*** Block opens ***

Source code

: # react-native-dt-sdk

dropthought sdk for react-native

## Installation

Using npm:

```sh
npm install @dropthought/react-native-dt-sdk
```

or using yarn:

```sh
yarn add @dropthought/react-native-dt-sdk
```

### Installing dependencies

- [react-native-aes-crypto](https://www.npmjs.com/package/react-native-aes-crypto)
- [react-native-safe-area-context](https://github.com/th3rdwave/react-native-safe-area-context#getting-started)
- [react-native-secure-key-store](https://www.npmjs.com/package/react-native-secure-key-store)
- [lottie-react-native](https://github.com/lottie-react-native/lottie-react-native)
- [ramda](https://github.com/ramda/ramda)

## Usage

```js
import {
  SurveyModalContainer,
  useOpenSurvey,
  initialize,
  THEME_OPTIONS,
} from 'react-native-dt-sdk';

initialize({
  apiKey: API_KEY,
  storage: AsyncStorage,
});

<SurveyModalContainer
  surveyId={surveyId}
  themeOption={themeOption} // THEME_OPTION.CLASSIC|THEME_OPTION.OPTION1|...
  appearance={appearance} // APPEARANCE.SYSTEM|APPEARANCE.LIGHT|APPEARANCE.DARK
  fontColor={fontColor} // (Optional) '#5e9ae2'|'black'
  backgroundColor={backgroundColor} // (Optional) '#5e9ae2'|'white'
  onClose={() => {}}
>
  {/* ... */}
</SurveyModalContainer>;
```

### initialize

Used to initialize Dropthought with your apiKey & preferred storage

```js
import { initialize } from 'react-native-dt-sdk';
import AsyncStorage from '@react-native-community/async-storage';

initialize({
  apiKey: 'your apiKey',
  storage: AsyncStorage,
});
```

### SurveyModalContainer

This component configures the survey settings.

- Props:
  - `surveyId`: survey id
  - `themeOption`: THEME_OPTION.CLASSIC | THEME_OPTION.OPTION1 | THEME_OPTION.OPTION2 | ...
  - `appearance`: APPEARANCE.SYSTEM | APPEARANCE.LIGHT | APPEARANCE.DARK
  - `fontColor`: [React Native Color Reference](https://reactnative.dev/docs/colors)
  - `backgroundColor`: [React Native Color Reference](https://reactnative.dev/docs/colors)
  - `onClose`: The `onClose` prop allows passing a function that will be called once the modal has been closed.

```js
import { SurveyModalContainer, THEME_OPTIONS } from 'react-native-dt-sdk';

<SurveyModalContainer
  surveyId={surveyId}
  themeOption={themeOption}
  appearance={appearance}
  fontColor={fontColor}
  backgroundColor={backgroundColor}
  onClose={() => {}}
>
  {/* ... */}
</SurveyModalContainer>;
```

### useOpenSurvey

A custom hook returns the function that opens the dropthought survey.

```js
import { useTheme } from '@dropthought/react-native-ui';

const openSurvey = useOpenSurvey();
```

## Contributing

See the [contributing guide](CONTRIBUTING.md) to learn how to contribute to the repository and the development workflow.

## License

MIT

*** Block closes ***

Prompt
Look through the listing, and copy each line that contains the word "Optional".

Problem solution
  fontColor={fontColor} // (Optional) '#5e9ae2'|'black'
  backgroundColor={backgroundColor} // (Optional) '#5e9ae2'|'white'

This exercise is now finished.